→ Data records:
↓

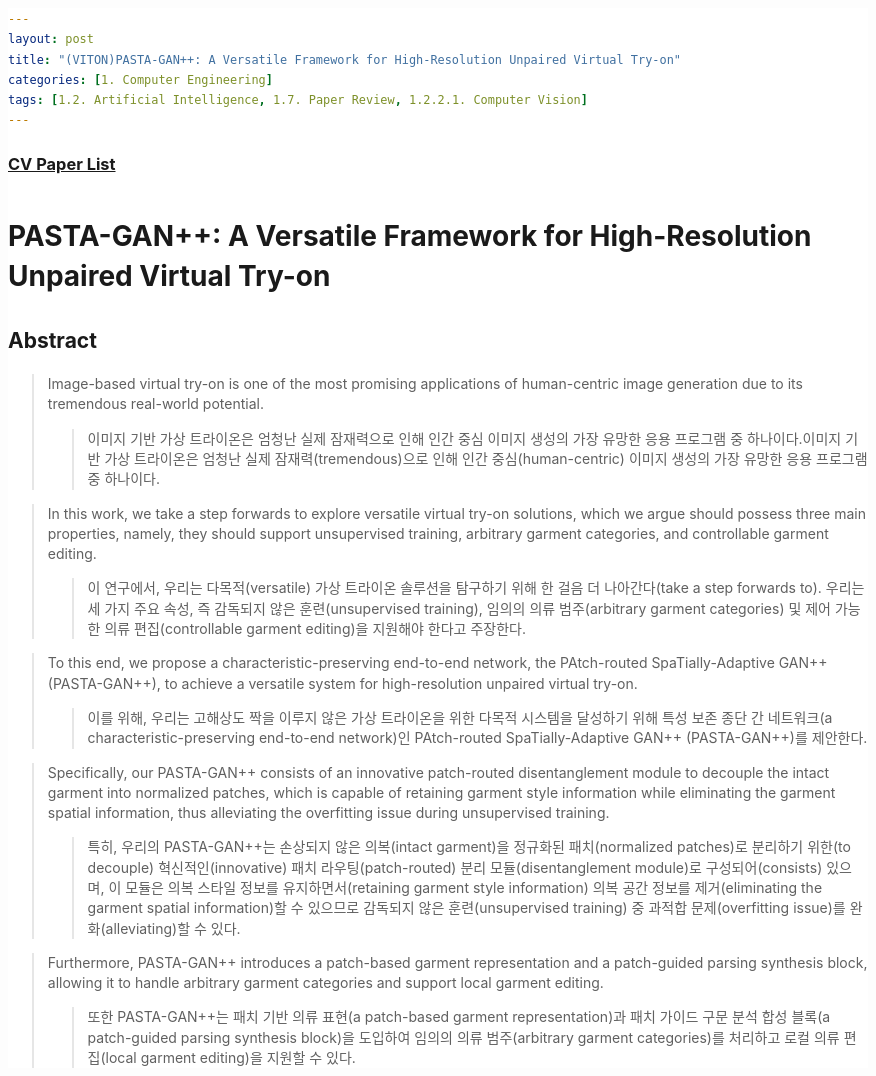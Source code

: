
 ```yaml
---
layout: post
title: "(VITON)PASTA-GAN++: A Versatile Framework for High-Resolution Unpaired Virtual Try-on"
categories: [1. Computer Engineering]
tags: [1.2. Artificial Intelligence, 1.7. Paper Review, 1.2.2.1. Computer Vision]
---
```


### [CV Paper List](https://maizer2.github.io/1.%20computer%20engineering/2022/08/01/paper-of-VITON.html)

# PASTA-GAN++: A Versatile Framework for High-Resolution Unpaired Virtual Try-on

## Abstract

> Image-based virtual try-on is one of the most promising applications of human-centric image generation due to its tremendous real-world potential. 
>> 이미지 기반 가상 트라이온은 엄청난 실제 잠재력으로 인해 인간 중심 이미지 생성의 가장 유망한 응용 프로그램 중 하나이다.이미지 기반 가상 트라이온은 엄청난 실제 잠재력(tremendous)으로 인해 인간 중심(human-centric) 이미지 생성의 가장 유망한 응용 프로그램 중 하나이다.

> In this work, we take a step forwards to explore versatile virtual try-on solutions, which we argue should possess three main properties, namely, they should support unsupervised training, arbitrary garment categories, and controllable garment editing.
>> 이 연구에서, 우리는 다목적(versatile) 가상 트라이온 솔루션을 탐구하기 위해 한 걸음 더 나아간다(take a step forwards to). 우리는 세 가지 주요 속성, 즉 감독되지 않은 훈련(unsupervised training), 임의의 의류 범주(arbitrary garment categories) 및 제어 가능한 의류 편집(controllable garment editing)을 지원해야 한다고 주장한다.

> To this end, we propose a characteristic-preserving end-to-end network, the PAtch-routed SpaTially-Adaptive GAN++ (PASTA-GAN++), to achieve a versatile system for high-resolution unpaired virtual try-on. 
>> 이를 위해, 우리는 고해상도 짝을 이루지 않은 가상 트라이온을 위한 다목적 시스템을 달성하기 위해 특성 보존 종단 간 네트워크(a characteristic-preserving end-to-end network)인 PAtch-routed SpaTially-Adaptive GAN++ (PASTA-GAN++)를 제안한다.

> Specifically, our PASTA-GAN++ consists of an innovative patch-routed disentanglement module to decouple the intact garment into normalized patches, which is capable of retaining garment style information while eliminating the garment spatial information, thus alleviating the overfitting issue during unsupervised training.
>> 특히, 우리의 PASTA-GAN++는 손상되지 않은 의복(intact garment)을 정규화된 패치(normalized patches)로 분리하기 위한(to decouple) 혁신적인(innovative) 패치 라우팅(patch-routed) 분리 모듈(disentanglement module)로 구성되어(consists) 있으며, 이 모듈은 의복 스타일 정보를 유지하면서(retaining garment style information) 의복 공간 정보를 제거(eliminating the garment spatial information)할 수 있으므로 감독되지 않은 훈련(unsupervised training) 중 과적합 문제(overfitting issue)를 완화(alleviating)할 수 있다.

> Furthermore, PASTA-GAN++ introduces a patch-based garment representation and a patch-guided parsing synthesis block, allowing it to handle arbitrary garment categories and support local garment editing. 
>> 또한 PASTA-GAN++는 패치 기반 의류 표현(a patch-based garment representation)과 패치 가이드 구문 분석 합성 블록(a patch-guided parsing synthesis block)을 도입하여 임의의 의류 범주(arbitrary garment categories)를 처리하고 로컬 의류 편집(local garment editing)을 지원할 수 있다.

↑

→ WHAT YOU ARE ASKED TO DO: Start at the line containing "controllable garment editing." and transcribe through the end of the entries. Please keep both ends and add nothing.

→ ANSWER SECTION:
> In this work, we take a step forwards to explore versatile virtual try-on solutions, which we argue should possess three main properties, namely, they should support unsupervised training, arbitrary garment categories, and controllable garment editing.
>> 이 연구에서, 우리는 다목적(versatile) 가상 트라이온 솔루션을 탐구하기 위해 한 걸음 더 나아간다(take a step forwards to). 우리는 세 가지 주요 속성, 즉 감독되지 않은 훈련(unsupervised training), 임의의 의류 범주(arbitrary garment categories) 및 제어 가능한 의류 편집(controllable garment editing)을 지원해야 한다고 주장한다.

> To this end, we propose a characteristic-preserving end-to-end network, the PAtch-routed SpaTially-Adaptive GAN++ (PASTA-GAN++), to achieve a versatile system for high-resolution unpaired virtual try-on. 
>> 이를 위해, 우리는 고해상도 짝을 이루지 않은 가상 트라이온을 위한 다목적 시스템을 달성하기 위해 특성 보존 종단 간 네트워크(a characteristic-preserving end-to-end network)인 PAtch-routed SpaTially-Adaptive GAN++ (PASTA-GAN++)를 제안한다.

> Specifically, our PASTA-GAN++ consists of an innovative patch-routed disentanglement module to decouple the intact garment into normalized patches, which is capable of retaining garment style information while eliminating the garment spatial information, thus alleviating the overfitting issue during unsupervised training.
>> 특히, 우리의 PASTA-GAN++는 손상되지 않은 의복(intact garment)을 정규화된 패치(normalized patches)로 분리하기 위한(to decouple) 혁신적인(innovative) 패치 라우팅(patch-routed) 분리 모듈(disentanglement module)로 구성되어(consists) 있으며, 이 모듈은 의복 스타일 정보를 유지하면서(retaining garment style information) 의복 공간 정보를 제거(eliminating the garment spatial information)할 수 있으므로 감독되지 않은 훈련(unsupervised training) 중 과적합 문제(overfitting issue)를 완화(alleviating)할 수 있다.

> Furthermore, PASTA-GAN++ introduces a patch-based garment representation and a patch-guided parsing synthesis block, allowing it to handle arbitrary garment categories and support local garment editing. 
>> 또한 PASTA-GAN++는 패치 기반 의류 표현(a patch-based garment representation)과 패치 가이드 구문 분석 합성 블록(a patch-guided parsing synthesis block)을 도입하여 임의의 의류 범주(arbitrary garment categories)를 처리하고 로컬 의류 편집(local garment editing)을 지원할 수 있다.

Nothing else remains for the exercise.